→ **WHAT TO WORK ON**
Return only those lines of the records below in which "работает" appears.

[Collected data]

--

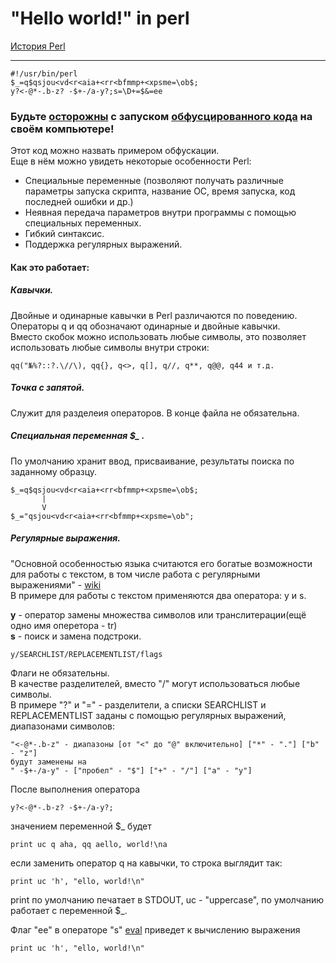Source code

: # "Hello world!" in perl
[История Perl](https://habr.com/ru/post/305402/)
***
    #!/usr/bin/perl
    $_=q$qsjou<vd<r<aia+<rr<bfmmp+<xpsme=\ob$;
    y?<-@*-.b-z? -$+-/a-y?;s=\D+=$&=ee

### Будьте [осторожны](http://lurkmore.to/Программа_из_одной_строчки_на_Perl) с запуском [обфусцированного кода](https://ru.wikipedia.org/wiki/Обфускация_(программное_обеспечение)) на своём компьютере!

Этот код можно назвать примером обфускации.  
Еще в нём можно увидеть некоторые особенности Perl:

+ Cпециальные переменные (позволяют получать различные параметры запуска скрипта, название ОС, время запуска, код последней ошибки и др.)  
+ Неявная передача параметров внутри программы с помощью специальных переменных.  
+ Гибкий синтаксис.
+ Поддержка регулярных выражений.  

#### Как это работает:

##### Кавычки.
Двойные и одинарные кавычки в Perl различаются по поведению.  
Операторы q и qq обозначают одинарные и двойные кавычки.  
Вместо скобок можно использовать любые символы, это позволяет использовать любые символы внутри строки:  

    qq("№%?::?.\//\), qq{}, q<>, q[], q//, q**, q@@, q44 и т.д.

##### Точка с запятой.
Служит для разделеия операторов. В конце файла не обязательна.  

##### Специальная переменная $_ .
По умолчанию хранит ввод, присваивание, результаты поиска по заданному образцу.  

    $_=q$qsjou<vd<r<aia+<rr<bfmmp+<xpsme=\ob$;
           |
           V
    $_="qsjou<vd<r<aia+<rr<bfmmp+<xpsme=\ob";

##### Регулярные выражения.
"Основной особенностью языка считаются его богатые возможности для работы с текстом, в том числе работа с регулярными выражениями" - [wiki](https://ru.wikipedia.org/wiki/Perl)  
В примере для работы с текстом применяются два оператора: y и s.  

**y** - оператор замены множества символов или транслитерации(ещё одно имя оперетора - tr)  
**s** - поиск и замена подстроки.  

    y/SEARCHLIST/REPLACEMENTLIST/flags
    
Флаги не обязательны.  
В качестве разделителей, вместо "/" могут использоваться любые символы.  
В примере "?" и "=" - разделители, а списки SEARCHLIST и REPLACEMENTLIST заданы с помощью регулярных выражений, диапазонами символов:

    "<-@*-.b-z" - диапазоны [от "<" до "@" включительно] ["*" - "."] ["b" - "z"]
    будут заменены на
    " -$+-/a-y" - ["пробел" - "$"] ["+" - "/"] ["a" - "y"]
 
После выполнения оператора  

    y?<-@*-.b-z? -$+-/a-y?;

значением переменной $_ будет  

    print uc q aha, qq aello, world!\na

если заменить оператор q на кавычки, то строка выглядит так:

    print uc 'h', "ello, world!\n"

print по умолчанию печатает в STDOUT, uc - "uppercase", по умолчанию работает с переменной $_.

Флаг "ee" в операторе "s" [eval](https://perldoc.perl.org/perlop.html#s%2f_PATTERN_%2f_REPLACEMENT_%2fmsixpodualngcer)
приведет к вычислению выражения

    print uc 'h', "ello, world!\n"
    

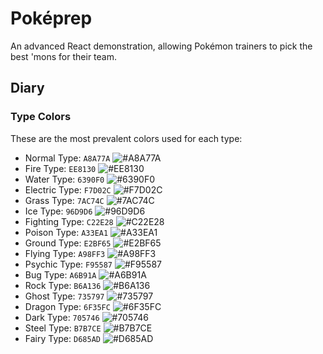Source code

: # Poképrep

An advanced React demonstration, allowing Pokémon trainers to pick the best
'mons for their team.

## Diary

### Type Colors

These are the most prevalent colors used for each type:

* Normal Type: `A8A77A` ![#A8A77A](https://placehold.it/15/A8A77A/000000?text=+)
* Fire Type: `EE8130` ![#EE8130](https://placehold.it/15/EE8130/000000?text=+)
* Water Type: `6390F0` ![#6390F0](https://placehold.it/15/6390F0/000000?text=+)
* Electric Type: `F7D02C` ![#F7D02C](https://placehold.it/15/F7D02C/000000?text=+)
* Grass Type: `7AC74C` ![#7AC74C](https://placehold.it/15/7AC74C/000000?text=+)
* Ice Type: `96D9D6` ![#96D9D6](https://placehold.it/15/96D9D6/000000?text=+)
* Fighting Type: `C22E28` ![#C22E28](https://placehold.it/15/C22E28/000000?text=+)
* Poison Type: `A33EA1` ![#A33EA1](https://placehold.it/15/A33EA1/000000?text=+)
* Ground Type: `E2BF65` ![#E2BF65](https://placehold.it/15/E2BF65/000000?text=+)
* Flying Type: `A98FF3` ![#A98FF3](https://placehold.it/15/A98FF3/000000?text=+)
* Psychic Type: `F95587` ![#F95587](https://placehold.it/15/F95587/000000?text=+)
* Bug Type: `A6B91A` ![#A6B91A](https://placehold.it/15/A6B91A/000000?text=+)
* Rock Type: `B6A136` ![#B6A136](https://placehold.it/15/B6A136/000000?text=+)
* Ghost Type: `735797` ![#735797](https://placehold.it/15/735797/000000?text=+)
* Dragon Type: `6F35FC` ![#6F35FC](https://placehold.it/15/6F35FC/000000?text=+)
* Dark Type: `705746` ![#705746](https://placehold.it/15/705746/000000?text=+)
* Steel Type: `B7B7CE` ![#B7B7CE](https://placehold.it/15/B7B7CE/000000?text=+)
* Fairy Type: `D685AD` ![#D685AD](https://placehold.it/15/D685AD/000000?text=+)

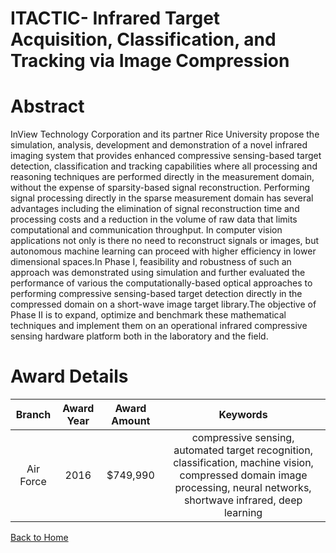 
ITACTIC- Infrared Target Acquisition, Classification, and Tracking via Image Compression
========================================================================================

# Abstract


InView Technology Corporation and its partner Rice University propose the simulation, analysis, development and demonstration of a novel infrared imaging system that provides enhanced compressive sensing-based target detection, classification and tracking capabilities where all processing and reasoning techniques are performed directly in the measurement domain, without the expense of sparsity-based signal reconstruction. Performing signal processing directly in the sparse measurement domain has several advantages including the elimination of signal reconstruction time and processing costs and a reduction in the volume of raw data that limits computational and communication throughput. In computer vision applications not only is there no need to reconstruct signals or images, but autonomous machine learning can proceed with higher efficiency in lower dimensional spaces.In Phase I, feasibility and robustness of such an approach was demonstrated using simulation and further evaluated the performance of various the computationally-based optical approaches to performing compressive sensing-based target detection directly in the compressed domain on a short-wave image target library.The objective of Phase II is to expand, optimize and benchmark these mathematical techniques and implement them on an operational infrared compressive sensing hardware platform both in the laboratory and the field.  

# Award Details

|Branch|Award Year|Award Amount|Keywords|
| :---: | :---: | :---: | :---: |
|Air Force|2016|$749,990|compressive sensing, automated target recognition, classification, machine vision, compressed domain image processing, neural networks, shortwave infrared, deep learning|
  
  


[Back to Home](https://github.com/chrischow/dod_sbir_awards/Reports/DJ/#1368)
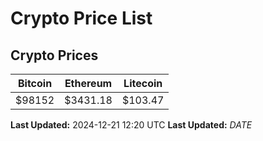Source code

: # Crypto Price List

## Crypto Prices
| Bitcoin | Ethereum | Litecoin |
| ------- | -------- | -------- |
| $98152 | $3431.18 | $103.47 |
**Last Updated:** 2024-12-21 12:20 UTC
**Last Updated:** $DATE$
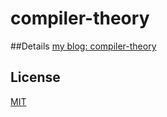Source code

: # compiler-theory
##Details
[my blog: compiler-theory](http://huang-zhi.github.io/undergraduate/2013/08/20/compiler-theory/)
## License

[MIT](http://opensource.org/licenses/MIT)
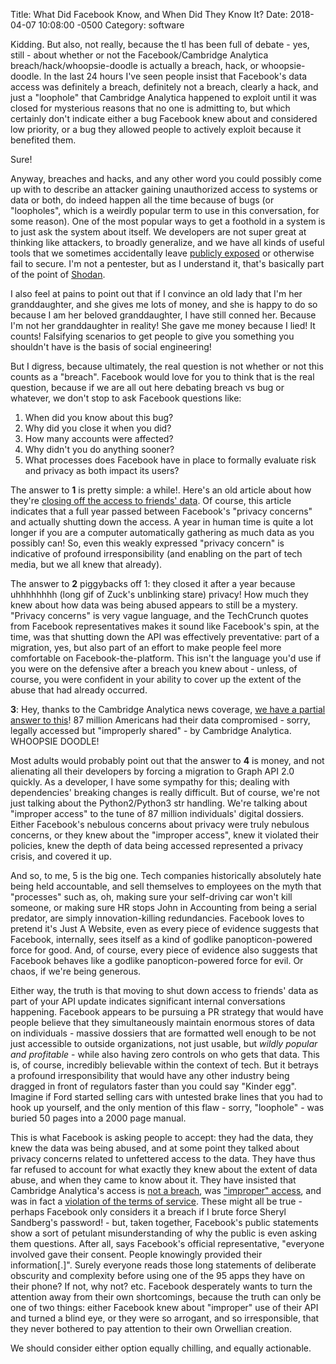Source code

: Title:  What Did Facebook Know, and When Did They Know It?
Date:   2018-04-07 10:08:00 -0500
Category: software

Kidding. But also, not really, because the tl has been full of debate - yes, still - about whether or not the Facebook/Cambridge Analytica breach/hack/whoopsie-doodle is actually a breach, hack, or whoopsie-doodle. In the last 24 hours I've seen people insist that Facebook's data access was definitely a breach, definitely not a breach, clearly a hack, and just a "loophole" that Cambridge Analytica happened to exploit until it was closed for mysterious reasons that no one is admitting to, but which certainly don't indicate either a bug Facebook knew about and considered low priority, or a bug they allowed people to actively exploit because it benefited them.

Sure!

Anyway, breaches and hacks, and any other word you could possibly come up with to describe an attacker gaining unauthorized access to systems or data or both, do indeed happen all the time because of bugs (or "loopholes", which is a weirdly popular term to use in this conversation, for some reason). One of the most popular ways to get a foothold in a system is to just ask the system about itself. We developers are not super great at thinking like attackers, to broadly generalize, and we have all kinds of useful tools that we sometimes accidentally leave [publicly exposed](https://twitter.com/hanno/status/982530027135922179) or otherwise fail to secure. I'm not a pentester, but as I understand it, that's basically part of the point of [Shodan](https://www.shodan.io/). 

I also feel at pains to point out that if I convince an old lady that I'm her granddaughter, and she gives me lots of money, and she is happy to do so because I am her beloved granddaughter, I have still conned her. Because I'm not her granddaughter in reality! She gave me money because I lied! It counts! Falsifying scenarios to get people to give you something you shouldn't have is the basis of social engineering! 

But I digress, because ultimately, the real question is not whether or not this counts as a "breach". Facebook would love for you to think that is the real question, because if we are all out here debating breach vs bug or whatever, we don't stop to ask Facebook questions like:

1. When did you know about this bug?
2. Why did you close it when you did? 
3. How many accounts were affected?
4. Why didn't you do anything sooner?
5. What processes does Facebook have in place to formally evaluate risk and privacy as both impact its users?


The answer to **1** is pretty simple: a while!. Here's an old article about how they're [closing off the access to friends' data](https://techcrunch.com/2015/04/28/facebook-api-shut-down/). Of course, this article indicates that a full year passed between Facebook's "privacy concerns" and actually shutting down the access. A year in human time is quite a lot longer if you are a computer automatically gathering as much data as you possibly can! So, even this weakly expressed "privacy concern" is indicative of profound irresponsibility (and enabling on the part of tech media, but we all knew that already).

The answer to **2** piggybacks off 1: they closed it after a year because uhhhhhhhh (long gif of Zuck's unblinking stare) privacy! How much they knew about how data was being abused appears to still be a mystery. "Privacy concerns" is very vague language, and the TechCrunch quotes from Facebook representatives makes it sound like Facebook's spin, at the time, was that shutting down the API was effectively preventative: part of a migration, yes, but also part of an effort to make people feel more comfortable on Facebook-the-platform. This isn't the language you'd use if you were on the defensive after a breach you knew about - unless, of course, you were confident in your ability to cover up the extent of the abuse that had already occurred. 

**3**: Hey, thanks to the Cambridge Analytica news coverage, [we have a partial answer to this](http://nymag.com/selectall/2018/04/facebook-cambridge-analytica-had-data-on-87-million-people.html)! 87 million Americans had their data compromised - sorry, legally accessed but "improperly shared" - by Cambridge Analytica. WHOOPSIE DOODLE!

Most adults would probably point out that the answer to **4** is money, and not alienating all their developers by forcing a migration to Graph API 2.0 quickly. As a developer, I have some sympathy for this; dealing with dependencies' breaking changes is really difficult. But of course, we're not just talking about the Python2/Python3 str handling. We're talking about "improper access" to the tune of 87 million individuals' digital dossiers. Either Facebook's nebulous concerns about privacy were truly nebulous concerns, or they knew about the "improper access", knew it violated their policies, knew the depth of data being accessed represented a privacy crisis, and covered it up.

And so, to me, 5 is the big one. Tech companies historically absolutely hate being held accountable, and sell themselves to employees on the myth that "processes" such as, oh, making sure your self-driving car won't kill someone, or making sure HR stops John in Accounting from being a serial predator, are simply innovation-killing redundancies. Facebook loves to pretend it's Just A Website, even as every piece of evidence suggests that Facebook, internally, sees itself as a kind of godlike panopticon-powered force for good. And, of course, every piece of evidence also suggests that Facebook behaves like a godlike panopticon-powered force for evil. Or chaos, if we're being generous. 

Either way, the truth is that moving to shut down access to friends' data as part of your API update indicates significant internal conversations happening. Facebook appears to be pursuing a PR strategy that would have people believe that they simultaneously maintain enormous stores of data on individuals - massive dossiers that are formatted well enough to be not just accessible to outside organizations, not just usable, but *wildly popular and profitable* - while also having zero controls on who gets that data. This is, of course, incredibly believable within the context of tech. But it betrays a profound irresponsibility that would have any other industry being dragged in front of regulators faster than you could say "Kinder egg". Imagine if Ford started selling cars with untested brake lines that you had to hook up yourself, and the only mention of this flaw - sorry, "loophole" - was buried 50 pages into a 2000 page manual. 

This is what Facebook is asking people to accept: they had the data, they knew the data was being abused, and at some point they talked about privacy concerns related to unfettered access to the data. They have thus far refused to account for what exactly they knew about the extent of data abuse, and when they came to know about it. They have insisted that Cambridge Analytica's access is [not a breach](https://newsroom.fb.com/news/2018/03/suspending-cambridge-analytica/), was ["improper" access](http://www.adweek.com/digital/facebook-says-cambridge-analytica-may-have-shared-the-personal-info-of-87-million-people/), and was in fact a [violation of the terms of service](https://techcrunch.com/2018/04/06/facebook-reportedly-suspends-aggregateiq-over-connection-to-improper-data-sharing/). These might all be true - perhaps Facebook only considers it a breach if I brute force Sheryl Sandberg's password! - but, taken together, Facebook's public statements show a sort of petulant misunderstanding of why the public is even asking them questions. After all, says Facebook's official representative, "everyone involved gave their consent. People knowingly provided their information[.]". Surely everyone reads those long statements of deliberate obscurity and complexity before using one of the 95 apps they have on their phone? If not, why not? etc. Facebook desperately wants to turn the attention away from their own shortcomings, because the truth can only be one of two things: either Facebook knew about "improper" use of their API and turned a blind eye, or they were so arrogant, and so irresponsible, that they never bothered to pay attention to their own Orwellian creation.

We should consider either option equally chilling, and equally actionable.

--

→ **EXERCISE OUTPUT**
#### Как это работает:
print по умолчанию печатает в STDOUT, uc - "uppercase", по умолчанию работает с переменной $_.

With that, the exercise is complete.